» **Required work**:
Where the data below contains pictures, omit them; output the rest word for word.
Extracted material below:
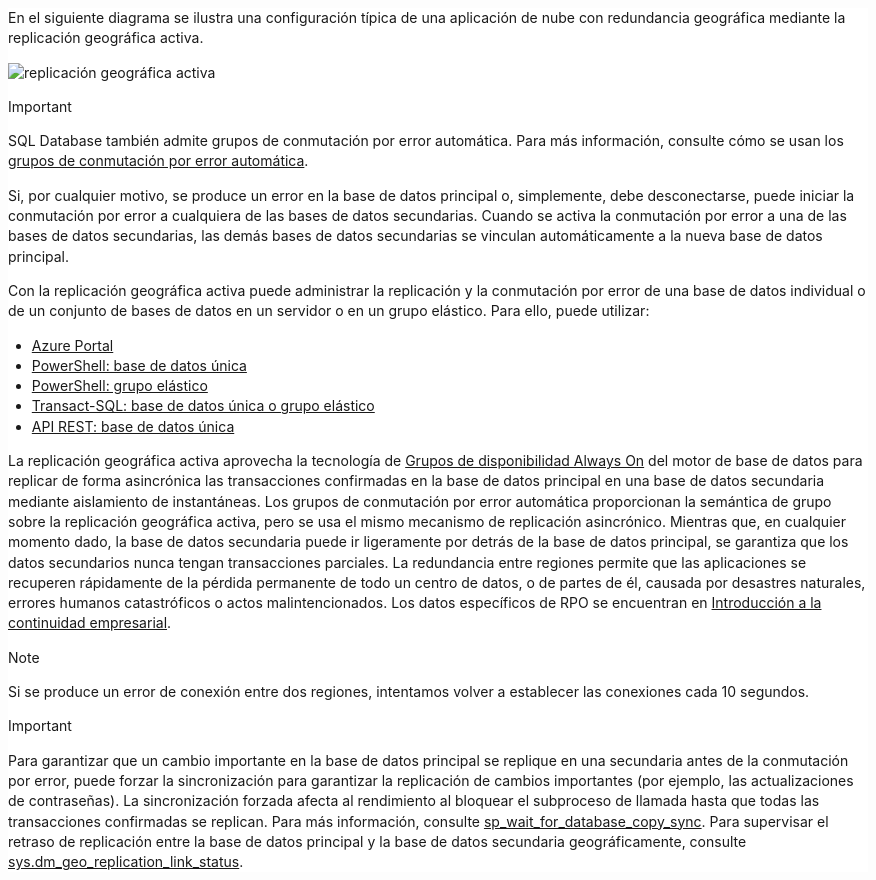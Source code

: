 En el siguiente diagrama se ilustra una configuración típica de una aplicación de nube con redundancia geográfica mediante la replicación geográfica activa.

![replicación geográfica activa](./media/active-geo-replication-overview/geo-replication.png )

> [!IMPORTANT]
> SQL Database también admite grupos de conmutación por error automática. Para más información, consulte cómo se usan los [grupos de conmutación por error automática](auto-failover-group-overview.md).

Si, por cualquier motivo, se produce un error en la base de datos principal o, simplemente, debe desconectarse, puede iniciar la conmutación por error a cualquiera de las bases de datos secundarias. Cuando se activa la conmutación por error a una de las bases de datos secundarias, las demás bases de datos secundarias se vinculan automáticamente a la nueva base de datos principal.

Con la replicación geográfica activa puede administrar la replicación y la conmutación por error de una base de datos individual o de un conjunto de bases de datos en un servidor o en un grupo elástico. Para ello, puede utilizar:

- [Azure Portal](active-geo-replication-configure-portal.md)
- [PowerShell: base de datos única](scripts/setup-geodr-and-failover-database-powershell.md)
- [PowerShell: grupo elástico](scripts/setup-geodr-and-failover-elastic-pool-powershell.md)
- [Transact-SQL: base de datos única o grupo elástico](/sql/t-sql/statements/alter-database-azure-sql-database)
- [API REST: base de datos única](https://docs.microsoft.com/rest/api/sql/replicationlinks)

La replicación geográfica activa aprovecha la tecnología de [Grupos de disponibilidad Always On](https://docs.microsoft.com/sql/database-engine/availability-groups/windows/overview-of-always-on-availability-groups-sql-server) del motor de base de datos para replicar de forma asincrónica las transacciones confirmadas en la base de datos principal en una base de datos secundaria mediante aislamiento de instantáneas. Los grupos de conmutación por error automática proporcionan la semántica de grupo sobre la replicación geográfica activa, pero se usa el mismo mecanismo de replicación asincrónico. Mientras que, en cualquier momento dado, la base de datos secundaria puede ir ligeramente por detrás de la base de datos principal, se garantiza que los datos secundarios nunca tengan transacciones parciales. La redundancia entre regiones permite que las aplicaciones se recuperen rápidamente de la pérdida permanente de todo un centro de datos, o de partes de él, causada por desastres naturales, errores humanos catastróficos o actos malintencionados. Los datos específicos de RPO se encuentran en [Introducción a la continuidad empresarial](business-continuity-high-availability-disaster-recover-hadr-overview.md).

> [!NOTE]
> Si se produce un error de conexión entre dos regiones, intentamos volver a establecer las conexiones cada 10 segundos.

> [!IMPORTANT]
> Para garantizar que un cambio importante en la base de datos principal se replique en una secundaria antes de la conmutación por error, puede forzar la sincronización para garantizar la replicación de cambios importantes (por ejemplo, las actualizaciones de contraseñas). La sincronización forzada afecta al rendimiento al bloquear el subproceso de llamada hasta que todas las transacciones confirmadas se replican. Para más información, consulte [sp_wait_for_database_copy_sync](https://docs.microsoft.com/sql/relational-databases/system-stored-procedures/active-geo-replication-sp-wait-for-database-copy-sync). Para supervisar el retraso de replicación entre la base de datos principal y la base de datos secundaria geográficamente, consulte [sys.dm_geo_replication_link_status](https://docs.microsoft.com/sql/relational-databases/system-dynamic-management-views/sys-dm-geo-replication-link-status-azure-sql-database).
End of Extracted material.
» **Answer to the problem**:
Source code

: En el siguiente diagrama se ilustra una configuración típica de una aplicación de nube con redundancia geográfica mediante la replicación geográfica activa.

![replicación geográfica activa](./media/active-geo-replication-overview/geo-replication.png )

> [!IMPORTANT]
> SQL Database también admite grupos de conmutación por error automática. Para más información, consulte cómo se usan los [grupos de conmutación por error automática](auto-failover-group-overview.md).

Si, por cualquier motivo, se produce un error en la base de datos principal o, simplemente, debe desconectarse, puede iniciar la conmutación por error a cualquiera de las bases de datos secundarias. Cuando se activa la conmutación por error a una de las bases de datos secundarias, las demás bases de datos secundarias se vinculan automáticamente a la nueva base de datos principal.

Con la replicación geográfica activa puede administrar la replicación y la conmutación por error de una base de datos individual o de un conjunto de bases de datos en un servidor o en un grupo elástico. Para ello, puede utilizar:

- [Azure Portal](active-geo-replication-configure-portal.md)
- [PowerShell: base de datos única](scripts/setup-geodr-and-failover-database-powershell.md)
- [PowerShell: grupo elástico](scripts/setup-geodr-and-failover-elastic-pool-powershell.md)
- [Transact-SQL: base de datos única o grupo elástico](/sql/t-sql/statements/alter-database-azure-sql-database)
- [API REST: base de datos única](https://docs.microsoft.com/rest/api/sql/replicationlinks)

La replicación geográfica activa aprovecha la tecnología de [Grupos de disponibilidad Always On](https://docs.microsoft.com/sql/database-engine/availability-groups/windows/overview-of-always-on-availability-groups-sql-server) del motor de base de datos para replicar de forma asincrónica las transacciones confirmadas en la base de datos principal en una base de datos secundaria mediante aislamiento de instantáneas. Los grupos de conmutación por error automática proporcionan la semántica de grupo sobre la replicación geográfica activa, pero se usa el mismo mecanismo de replicación asincrónico. Mientras que, en cualquier momento dado, la base de datos secundaria puede ir ligeramente por detrás de la base de datos principal, se garantiza que los datos secundarios nunca tengan transacciones parciales. La redundancia entre regiones permite que las aplicaciones se recuperen rápidamente de la pérdida permanente de todo un centro de datos, o de partes de él, causada por desastres naturales, errores humanos catastróficos o actos malintencionados. Los datos específicos de RPO se encuentran en [Introducción a la continuidad empresarial](business-continuity-high-availability-disaster-recover-hadr-overview.md).

> [!NOTE]
> Si se produce un error de conexión entre dos regiones, intentamos volver a establecer las conexiones cada 10 segundos.

> [!IMPORTANT]
> Para garantizar que un cambio importante en la base de datos principal se replique en una secundaria antes de la conmutación por error, puede forzar la sincronización para garantizar la replicación de cambios importantes (por ejemplo, las actualizaciones de contraseñas). La sincronización forzada afecta al rendimiento al bloquear el subproceso de llamada hasta que todas las transacciones confirmadas se replican. Para más información, consulte [sp_wait_for_database_copy_sync](https://docs.microsoft.com/sql/relational-databases/system-stored-procedures/active-geo-replication-sp-wait-for-database-copy-sync). Para supervisar el retraso de replicación entre la base de datos principal y la base de datos secundaria geográficamente, consulte [sys.dm_geo_replication_link_status](https://docs.microsoft.com/sql/relational-databases/system-dynamic-management-views/sys-dm-geo-replication-link-status-azure-sql-database).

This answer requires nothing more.